But when it came to that plane, and the lives I imagined behind it, I let go of my reason too. Everything I needed to believe about the world came between me and a clear sight of reality. I clung onto the few facts that fit with my preferred way of looking at things, and the rest I kicked under the rug.
Careening out of my grief in any case, I wasn’t in my right wits. A kind of frenzy took hold of me. The world, which had seemed so desolate after Ping’s death, now seemed so full of possibilities that I was fidgety with hope and couldn’t sleep. After so many years in the Far North, I should have recognized the signs. The arctic year is nine months of cold and three of living hell-for-leather. Grief and the change from the long dark months of winter could bounce anyone into lunacy.
*
It took the best part of a month to get back to town and close up the house to my satisfaction.
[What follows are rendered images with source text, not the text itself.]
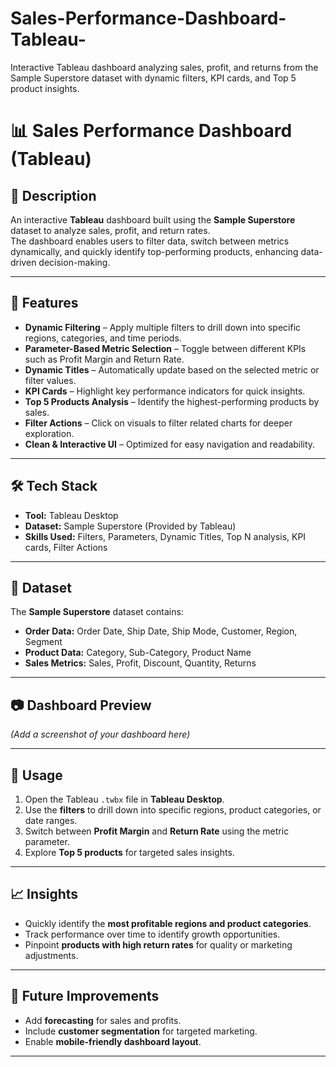 # Sales-Performance-Dashboard-Tableau-
Interactive Tableau dashboard analyzing sales, profit, and returns from the Sample Superstore dataset with dynamic filters, KPI cards, and Top 5 product insights.
# 📊 Sales Performance Dashboard (Tableau)

## 📌 Description
An interactive **Tableau** dashboard built using the **Sample Superstore** dataset to analyze sales, profit, and return rates.  
The dashboard enables users to filter data, switch between metrics dynamically, and quickly identify top-performing products, enhancing data-driven decision-making.

---

## 🚀 Features
- **Dynamic Filtering** – Apply multiple filters to drill down into specific regions, categories, and time periods.
- **Parameter-Based Metric Selection** – Toggle between different KPIs such as Profit Margin and Return Rate.
- **Dynamic Titles** – Automatically update based on the selected metric or filter values.
- **KPI Cards** – Highlight key performance indicators for quick insights.
- **Top 5 Products Analysis** – Identify the highest-performing products by sales.
- **Filter Actions** – Click on visuals to filter related charts for deeper exploration.
- **Clean & Interactive UI** – Optimized for easy navigation and readability.

---

## 🛠️ Tech Stack
- **Tool:** Tableau Desktop
- **Dataset:** Sample Superstore (Provided by Tableau)
- **Skills Used:** Filters, Parameters, Dynamic Titles, Top N analysis, KPI cards, Filter Actions

---

## 📂 Dataset
The **Sample Superstore** dataset contains:
- **Order Data:** Order Date, Ship Date, Ship Mode, Customer, Region, Segment
- **Product Data:** Category, Sub-Category, Product Name
- **Sales Metrics:** Sales, Profit, Discount, Quantity, Returns

---

## 📷 Dashboard Preview
*(Add a screenshot of your dashboard here)*

---

## 📌 Usage
1. Open the Tableau `.twbx` file in **Tableau Desktop**.
2. Use the **filters** to drill down into specific regions, product categories, or date ranges.
3. Switch between **Profit Margin** and **Return Rate** using the metric parameter.
4. Explore **Top 5 products** for targeted sales insights.

---

## 📈 Insights
- Quickly identify the **most profitable regions and product categories**.
- Track performance over time to identify growth opportunities.
- Pinpoint **products with high return rates** for quality or marketing adjustments.

---

## 🔮 Future Improvements
- Add **forecasting** for sales and profits.
- Include **customer segmentation** for targeted marketing.
- Enable **mobile-friendly dashboard layout**.

---
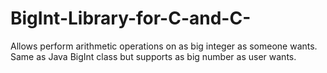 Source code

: # BigInt-Library-for-C-and-C-
Allows perform arithmetic operations on as big integer as someone wants. Same as Java BigInt class but supports as big number as user wants.

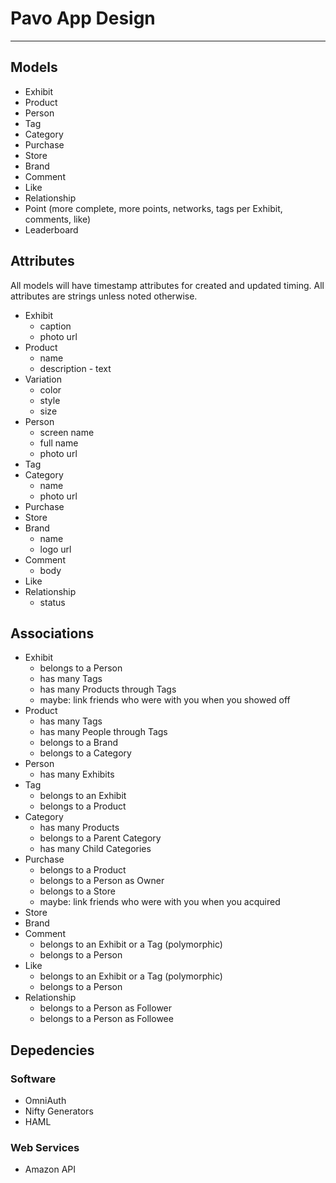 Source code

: # Pavo App Design

---

## Models
* Exhibit
* Product
* Person
* Tag
* Category
* Purchase
* Store
* Brand
* Comment
* Like
* Relationship
* Point (more complete, more points, networks, tags per Exhibit, comments, like)
* Leaderboard

## Attributes

All models will have timestamp attributes for created and updated timing. All attributes are strings unless noted otherwise.

* Exhibit
  * caption
  * photo url
* Product
  * name
  * description - text
* Variation
  * color
  * style
  * size
* Person
  * screen name
  * full name
  * photo url
* Tag
* Category
  * name
  * photo url
* Purchase
* Store
* Brand
  * name
  * logo url
* Comment
  * body
* Like
* Relationship
  * status

## Associations
* Exhibit
  * belongs to a Person
  * has many Tags
  * has many Products through Tags
  * maybe: link friends who were with you when you showed off
* Product
  * has many Tags
  * has many People through Tags
  * belongs to a Brand
  * belongs to a Category
* Person
  * has many Exhibits
* Tag
  * belongs to an Exhibit
  * belongs to a Product
* Category
  * has many Products
  * belongs to a Parent Category
  * has many Child Categories
* Purchase
  * belongs to a Product
  * belongs to a Person as Owner
  * belongs to a Store
  * maybe: link friends who were with you when you acquired
* Store
* Brand
* Comment
  * belongs to an Exhibit or a Tag (polymorphic)
  * belongs to a Person
* Like
  * belongs to an Exhibit or a Tag (polymorphic)
  * belongs to a Person
* Relationship
  * belongs to a Person as Follower
  * belongs to a Person as Followee

## Depedencies
### Software
* OmniAuth
* Nifty Generators
* HAML

### Web Services
* Amazon API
I shuttered every window and barred them across the inside with wooden braces. I fastened the door with three different locks and buried the keys in a waxed bag at the foot of the pear tree in the garden. My father had grown it from a cutting he brought with him at the time of the first settlement from America. It grew small and stunted, like the willow in the tundra, but it grew all the same. And once in a while it fruited — tiny, thick-skinned pears, that appeared so rarely they seemed more like talismans than food. Try as he might, my father was never able to coax more than a couple of fruits a year off that spindly tree: he cropped it, fertilized its roots with potash, dabbed pollen from flower to flower with a paintbrush. But if he was disappointed that his hard work yielded such meagre harvests, year after year, he never showed it.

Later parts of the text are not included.